Yahoo will also be able to show, reasonably well I believe, that this adverse event constitutes a short term problem, not a long term one, and that efforts are already underway to minimize the fallout. So, on both standards as determined by the Delaware court, "short or long term" and "reasonable best efforts," Yahoo will be able to show support to its case.
8 years before this, the same Delaware Chancery Court, which is a special sort of "equity court" Delaware has because of the high volume of corporate registrations that take place there, ruled similarly in re IBP, Inc. v. Tyson Foods. It said Tyson (NYSE:TSN) breached its covenant to close a deal to acquire IBP after Tyson claimed that IBP misled it about its earnings potential. In this case, a Chicago law professor demonstrated that IBP's failure to disclose certain accountings problems at one IBP unit did not constitute material breach. The Court agreed, and Tyson was forced to honor its deal. As a legal analyst says of this case, "To an acquirer who has purchased a business as part of a long term strategy, the important thing is whether the company has suffered a MAC in its business or results of operations that is consequential to the company's earnings power over a commercially reasonable period, which one would think would be measured in years, not months."
Again applying the same standards to Yahoo's email hack, one can reasonably conclude that neither did Yahoo mislead Verizon on anything because it only came to know about the hacking recently, nor does this impact Yahoo's long term business prospect. Therefore, Verizon is obliged to close the deal at the agreed upon price, and honor its commitment.
More about the deal
If you compare what I just discussed above with what spokespersons from Verizon say, it will be apparent that they are not well-schooled in the law, or think their opponents aren't.
"I think we have a reasonable basis to believe right now that the impact is material and we're looking to Yahoo to demonstrate to us the full impact," Craig Silliman, Verizon's top lawyer, said, according to Reuters. "If they believe that it's not then they'll need to show us that."

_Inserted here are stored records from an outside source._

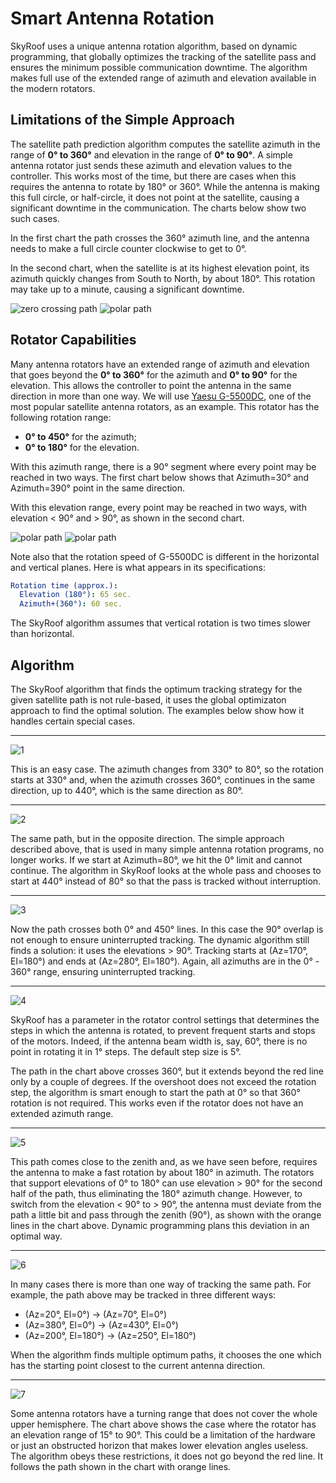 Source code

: # Smart Antenna Rotation

SkyRoof uses a unique antenna rotation algorithm, based on dynamic programming, that globally optimizes the tracking of the satellite pass and ensures the minimum possible communication downtime. The algorithm makes full use of the extended range of azimuth and elevation available in the modern rotators.

## Limitations of the Simple Approach

The satellite path prediction algorithm computes the satellite azimuth in the range of __0° to 360°__ and elevation in the range of __0° to 90°__. A simple antenna rotator just sends these azimuth and elevation values to the controller. This works most of the time, but there are cases when this requires the antenna to rotate by 180° or 360°. While the antenna is making this full circle, or half-circle, it does not point at the satellite, causing a significant downtime in the communication. The charts below show two such cases.

In the first chart the path crosses the  360° azimuth line, and the antenna needs to make a full circle counter clockwise to get to 0°.

In the second chart, when the satellite is at its highest elevation point, its azimuth quickly changes from South to North, by about 180°. This rotation may take up to a minute, causing a significant downtime.

![zero crossing path](../images/rotation/zero_crossing_path.png)
![polar path](../images/rotation/polar_path.png)

## Rotator Capabilities

Many antenna rotators have an extended range of azimuth and elevation that goes beyond the __0° to 360°__ for the azimuth and __0° to 90°__ for the elevation. This allows the controller to point the antenna in the same direction in more than one way. We will use
[Yaesu G-5500DC](https://www.yaesu.com/product-detail.aspx?Model=G-5500DC&CatName=Rotators),
one of the most popular satellite antenna rotators, as an example. This rotator has the following rotation range:

- __0° to 450°__ for the azimuth;
- __0° to 180°__ for the elevation.

With this azimuth range, there is a 90° segment where every point may be reached in two ways. The first chart below shows that Azimuth=30° and Azimuth=390° point in the same direction.

With this elevation range, every point may be reached in two ways, with elevation < 90° and > 90°, as shown in the second chart.

![polar path](../images/rotation/spiral.png)
![polar path](../images/rotation/flip.png)

Note also that the rotation speed of G-5500DC is different in the horizontal and vertical planes. Here is what appears in its specifications:

```yaml
Rotation time (approx.): 
  Elevation (180°): 65 sec.
  Azimuth+(360°): 60 sec.
```

The SkyRoof algorithm assumes that vertical rotation is two times slower than horizontal.

## Algorithm

The SkyRoof algorithm that finds the optimum tracking strategy for the given satellite path is not rule-based, it uses the global optimizaton approach to find the optimal solution. The examples below show how it handles certain special cases.

---

![1](../images/rotation/zero_crossing_forward.png)

This is an easy case. The azimuth changes from 330° to 80°, so the rotation starts at 330° and, when the azimuth crosses 360°, continues in the same direction, up to 440°, which is the same direction as 80°.

---

![2](../images/rotation/zero_crossing_backward.png)

The same path, but in the opposite direction. The simple approach described above, that is used in many simple antenna rotation programs, no longer works. If we start at Azimuth=80°, we hit the 0° limit and cannot continue. The algorithm in SkyRoof looks at the whole pass and chooses to start at 440° instead of 80° so that the pass is tracked without interruption.

---

![3](../images/rotation/crossing_both.png)

Now the path crosses both 0° and 450° lines. In this case the 90° overlap is not enough to ensure uninterrupted tracking. The dynamic algorithm still finds a solution: it uses the elevations > 90°. Tracking starts at (Az=170°, El=180°) and ends at (Az=280°, El=180°). Again, all azimuths are in the 0° - 360° range, ensuring uninterrupted tracking.

---

![4](../images/rotation/small_overshoot.png)

SkyRoof has a parameter in the rotator control settings that determines the steps in which the antenna is rotated, to prevent frequent starts and stops of the motors. Indeed, if the antenna beam width is, say, 60°, there is no point in rotating it in 1° steps. The default step size is 5°.

The path in the chart above crosses 360°, but it extends beyond the red line only by a couple of degrees. If the overshoot does not exceed the rotation step, the algorithm is smart enough to start the path at 0° so that 360° rotation is not required. This works even if the rotator does not have an extended azimuth range.

---

![5](../images/rotation/polar_path_flip.png)

This path comes close to the zenith and, as we have seen before, requires the antenna to make a fast rotation by about 180° in azimuth. The rotators that support elevations of 0° to 180° can use elevation > 90° for the second half of the path, thus eliminating the 180° azimuth change. However, to switch from the elevation < 90° to > 90°, the antenna must deviate from the path a little bit and pass through the zenith (90°), as shown with the orange lines in the chart above. Dynamic programming plans this deviation in an optimal way.

---

![6](../images/rotation/within_quadrant.png)

In many cases there is more than one way of tracking the same path. For example, the path above may be tracked in three different ways:

- (Az=20°, El=0°) -> (Az=70°, El=0°)
- (Az=380°, El=0°) -> (Az=430°, El=0°)
- (Az=200°, El=180°) -> (Az=250°, El=180°)

When the algorithm finds multiple optimum paths, it chooses the one which has the starting point closest to the current antenna direction.

---

![7](../images/rotation/clip.png)

Some antenna rotators have a turning range that does not cover the whole upper hemisphere. The chart above shows the case where the rotator has an elevation range of 15° to 90°. This could be a limitation of the hardware or just an obstructed horizon that makes lower elevation angles useless. The algorithm obeys these restrictions, it does not go beyond the red line. It follows the path shown in the chart with orange lines.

Unfortunately for Mr Silliman, Yahoo does not need to 'demonstrate" anything. They do not need to believe anything or show anything to Verizon. The burden of proof, according to the Delaware Court, clearly lies with Verizon to prove that there's material breach.
One angle here will be for Verizon to show how many users cancel their yahoo accounts as a result of the breach. But the concomitant relation between breach and cancellation will be hard, if not impossible, to prove. Moreover, not all user accounts, it could be reasonably argued, are equally important. Further, if the breach has been effectively controlled, that gives Yahoo yet another reason to demonstrate the short-term nature of the problem. Overall, MAE is a huge burden, and it is a huge burden mainly for the buyer.
Bottom line, this deal seems likely to go through, and if Yahoo agrees to any discount, it can face a lawsuit from its own shareholders. On the other hand, Yahoo stock has been very robust YTD, and the news surrounding this issue may pull it down for a period of time. Such a dip would be a buying opportunity if you believe, as I do, that the deal will go through and the market has already factored it into the stock price.
Disclosure: I/we have no positions in any stocks mentioned, but may initiate a long position in YHOO over the next 72 hours.
I wrote this article myself, and it expresses my own opinions. I am not receiving compensation for it (other than from Seeking Alpha). I have no business relationship with any company whose stock is mentioned in this article.